Happy Memorial Day. After a weekend away from reality, I’m not quite ready to get back to all of my responsibilities; alas, my responsibilities are always ready for me. Next week, I will be starting my own version of Word of the Day; I’m lucky that Wordsmith provides such wonderful examples of new words, word origins, and general language knowledge but I want to put more of myself in a feature exclusive to my blog. For this week, enjoy these words (Wordsmith has selected five that “shine a light” on a certain presidential candidate’s, shall we say, truculence, but I don’t want this to be about politics, I want it to be about the word, about language, so I’m keeping that part out of the usage.)

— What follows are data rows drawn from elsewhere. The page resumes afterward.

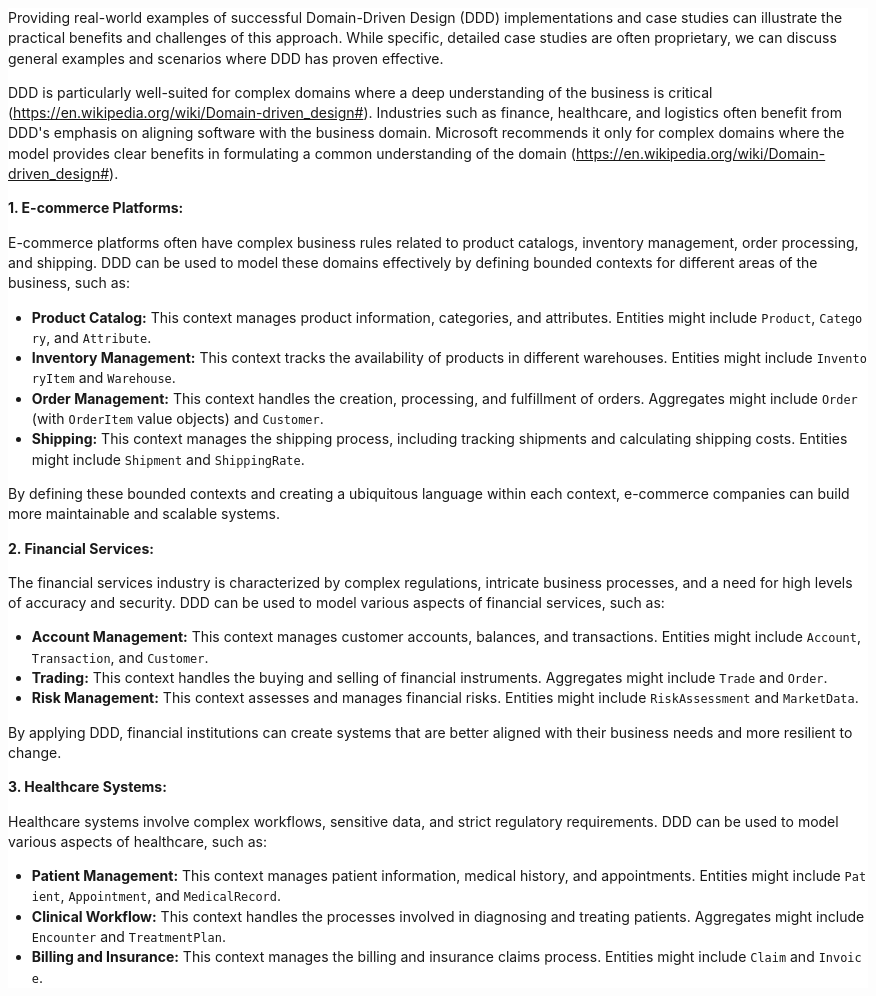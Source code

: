 Providing real-world examples of successful Domain-Driven Design (DDD) implementations and case studies can illustrate the practical benefits and challenges of this approach. While specific, detailed case studies are often proprietary, we can discuss general examples and scenarios where DDD has proven effective.

DDD is particularly well-suited for complex domains where a deep understanding of the business is critical (https://en.wikipedia.org/wiki/Domain-driven_design#). Industries such as finance, healthcare, and logistics often benefit from DDD's emphasis on aligning software with the business domain. Microsoft recommends it only for complex domains where the model provides clear benefits in formulating a common understanding of the domain (https://en.wikipedia.org/wiki/Domain-driven_design#).

**1. E-commerce Platforms:**

E-commerce platforms often have complex business rules related to product catalogs, inventory management, order processing, and shipping. DDD can be used to model these domains effectively by defining bounded contexts for different areas of the business, such as:

*   **Product Catalog:** This context manages product information, categories, and attributes. Entities might include `Product`, `Category`, and `Attribute`.
*   **Inventory Management:** This context tracks the availability of products in different warehouses. Entities might include `InventoryItem` and `Warehouse`.
*   **Order Management:** This context handles the creation, processing, and fulfillment of orders. Aggregates might include `Order` (with `OrderItem` value objects) and `Customer`.
*   **Shipping:** This context manages the shipping process, including tracking shipments and calculating shipping costs. Entities might include `Shipment` and `ShippingRate`.

By defining these bounded contexts and creating a ubiquitous language within each context, e-commerce companies can build more maintainable and scalable systems.

**2. Financial Services:**

The financial services industry is characterized by complex regulations, intricate business processes, and a need for high levels of accuracy and security. DDD can be used to model various aspects of financial services, such as:

*   **Account Management:** This context manages customer accounts, balances, and transactions. Entities might include `Account`, `Transaction`, and `Customer`.
*   **Trading:** This context handles the buying and selling of financial instruments. Aggregates might include `Trade` and `Order`.
*   **Risk Management:** This context assesses and manages financial risks. Entities might include `RiskAssessment` and `MarketData`.

By applying DDD, financial institutions can create systems that are better aligned with their business needs and more resilient to change.

**3. Healthcare Systems:**

Healthcare systems involve complex workflows, sensitive data, and strict regulatory requirements. DDD can be used to model various aspects of healthcare, such as:

*   **Patient Management:** This context manages patient information, medical history, and appointments. Entities might include `Patient`, `Appointment`, and `MedicalRecord`.
*   **Clinical Workflow:** This context handles the processes involved in diagnosing and treating patients. Aggregates might include `Encounter` and `TreatmentPlan`.
*   **Billing and Insurance:** This context manages the billing and insurance claims process. Entities might include `Claim` and `Invoice`.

nitty-gritty (NIT-ee GRIT-ee)

noun: the essential, practical, or most important details

Etymology
Origin unknown. Earliest documented use: 1940

Usage
The client wanted to discuss personal connections to the project, but the developer knew getting down to the nitty-gritty would be a better use of time.


blag (blag)

verb transitive: to obtain something by guile; to cheat, rob, snatch, steal, scam, or beg
noun: a robbery, con, or theft

Etymology
Origin unknown. Earliest documented use: 1934

Usage
Be wary of scammers trying to blag you into handing over sensitive information.


fetid (FET-tid, FEE-TID)

adjective: having a strong unpleasant odor

Etymology
From Latin fetere (to stink). Earliest documented use: 1599

Usage
The fetid socks needed to be thrown into the wash immediately.


prowess (PROU-is)

noun: superior skill, ability, strength, etc.

Etymology
From Middle French prou (valiant), from Old English prud. Earliest documented use: 1300

Usage
Although you may not notice at first, her prowess fueled most of our success.


condign (kuhn-DYN)

adjective: well-deserved, appropriate

Etymology
From Middle English condigne, from Anglo French, from Latin condignus, from com- (completely) + dignus (worthy). Ultimately from Indo-European root dek- (to take, accept), which is the ancestor of other words such as dignity, discipline, doctor, decorate, docile, and deign. Earliest documented use: 1413

Usage
The condign long weekend came after a seemingly long week.